BY Nancy Scola | Monday, April 27 2009

What with the Recovery.gov IT online forum likely to get some attention in good government circles this week, now is as good a time as any to bring up an alternative model the Danish people seem to be having some success with. The Danish Consensus Conference model, as I understand it, pairs a group of topic-matter experts with a collection of interested lay people to reach an understanding about the "public" view of the technical topic at hand -- on everything from, say, infertility to public transportation. The citizens' panel is made of people who respond to newspaper and other advertisements and are willing to give up to preparatory weekends and three weekends to the conference itself.

Think of it like voluntary jury duty, with an especially geeky aspect.

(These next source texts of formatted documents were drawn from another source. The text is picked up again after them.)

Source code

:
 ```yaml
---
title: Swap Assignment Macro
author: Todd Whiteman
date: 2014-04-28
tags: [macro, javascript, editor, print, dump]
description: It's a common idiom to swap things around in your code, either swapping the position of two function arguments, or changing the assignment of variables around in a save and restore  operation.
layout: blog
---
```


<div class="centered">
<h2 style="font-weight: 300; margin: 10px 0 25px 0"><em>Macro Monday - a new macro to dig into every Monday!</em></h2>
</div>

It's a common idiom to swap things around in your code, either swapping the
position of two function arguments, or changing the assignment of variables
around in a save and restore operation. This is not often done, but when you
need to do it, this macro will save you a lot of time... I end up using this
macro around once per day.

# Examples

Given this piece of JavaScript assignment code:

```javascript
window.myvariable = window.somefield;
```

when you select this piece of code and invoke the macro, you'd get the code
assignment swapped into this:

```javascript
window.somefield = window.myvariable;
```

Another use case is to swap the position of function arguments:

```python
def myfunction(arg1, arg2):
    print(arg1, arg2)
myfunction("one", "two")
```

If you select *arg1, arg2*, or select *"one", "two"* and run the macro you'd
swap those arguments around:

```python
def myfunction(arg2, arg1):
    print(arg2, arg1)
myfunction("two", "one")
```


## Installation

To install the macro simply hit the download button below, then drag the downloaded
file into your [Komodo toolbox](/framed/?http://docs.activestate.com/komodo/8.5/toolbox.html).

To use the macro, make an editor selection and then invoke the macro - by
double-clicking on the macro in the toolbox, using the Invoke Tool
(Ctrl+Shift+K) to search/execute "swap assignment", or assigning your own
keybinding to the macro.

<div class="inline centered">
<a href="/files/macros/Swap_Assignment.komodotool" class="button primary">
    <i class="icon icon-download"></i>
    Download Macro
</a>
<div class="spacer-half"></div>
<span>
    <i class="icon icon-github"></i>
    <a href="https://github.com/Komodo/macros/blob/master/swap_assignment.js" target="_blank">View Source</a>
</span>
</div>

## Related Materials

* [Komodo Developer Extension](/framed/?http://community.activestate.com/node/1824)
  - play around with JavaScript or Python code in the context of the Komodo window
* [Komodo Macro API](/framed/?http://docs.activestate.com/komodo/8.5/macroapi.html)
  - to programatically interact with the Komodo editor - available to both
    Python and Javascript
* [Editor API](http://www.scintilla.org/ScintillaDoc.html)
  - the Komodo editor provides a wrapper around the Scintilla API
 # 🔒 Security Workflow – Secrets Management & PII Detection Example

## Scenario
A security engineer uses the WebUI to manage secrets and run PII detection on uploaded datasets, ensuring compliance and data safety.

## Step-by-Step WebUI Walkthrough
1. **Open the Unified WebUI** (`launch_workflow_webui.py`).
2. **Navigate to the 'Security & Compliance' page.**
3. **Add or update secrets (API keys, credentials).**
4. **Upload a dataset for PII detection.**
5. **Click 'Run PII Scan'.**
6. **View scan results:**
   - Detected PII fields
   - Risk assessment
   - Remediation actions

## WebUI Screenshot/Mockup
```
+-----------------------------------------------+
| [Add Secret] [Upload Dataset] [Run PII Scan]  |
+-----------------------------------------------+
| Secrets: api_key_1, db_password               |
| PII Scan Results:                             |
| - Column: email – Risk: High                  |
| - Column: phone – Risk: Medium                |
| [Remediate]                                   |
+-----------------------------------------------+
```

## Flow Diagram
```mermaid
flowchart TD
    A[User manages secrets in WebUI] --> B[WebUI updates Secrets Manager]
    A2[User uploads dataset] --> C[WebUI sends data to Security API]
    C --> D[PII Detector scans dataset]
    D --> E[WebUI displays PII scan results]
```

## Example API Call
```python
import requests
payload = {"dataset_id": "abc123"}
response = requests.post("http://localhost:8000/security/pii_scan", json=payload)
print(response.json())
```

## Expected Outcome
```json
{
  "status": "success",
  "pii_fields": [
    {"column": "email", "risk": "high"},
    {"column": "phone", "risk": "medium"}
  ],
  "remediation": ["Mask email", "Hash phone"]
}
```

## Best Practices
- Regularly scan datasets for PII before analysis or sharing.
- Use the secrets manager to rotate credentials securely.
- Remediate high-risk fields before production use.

Under the consensus conference model, the citizens drive the train. The experts are on hand to give presentations on the topic matter and answer questions that the lay folks have, but it's the "amateurs" who set the direction of the conference and, with the help of a professional facilitator, write the final report capturing their consensus on the sticky question they've been tasked to discuss. That report goes to the government. From what I've read, the lay-people reports do come up in Parliamentary debates, in a similar way to old Office of Technology Assessment reports were talked about on the floors of the U.S. Congress.

If you're interested, Johs Grundahl has a good overview of the Danish experience with the consensus conference model.

Now, lest you think that Americans just really aren't cut out for this sort of collaborative meeting of the minds, about a decade ago the political scientist David Guston profiled a consensus conference held right here in the United States in 1997. The topic? Telecommunications policy and its impact on the American democratic experiment. I mean, who wouldn't want to spend a few days discussing that? Volunteers were found by random phone sampling in the Boston area. And when that turned up too homogeneous a population, they reached out through civic and activist groups.

Alas, the American experiment didn't turn out too well. Representatives from Ed Markey's office, whose district the conference took place in, found the report not "timely" to Congress's needs. Organizers never managed to find a champion within government for the resulting report. But, reading Guston, the shortcomings seem to be the fault of the so-called experts not grokking the legislative process -- not the citizens who seem to have behaved rather well under the circumstances.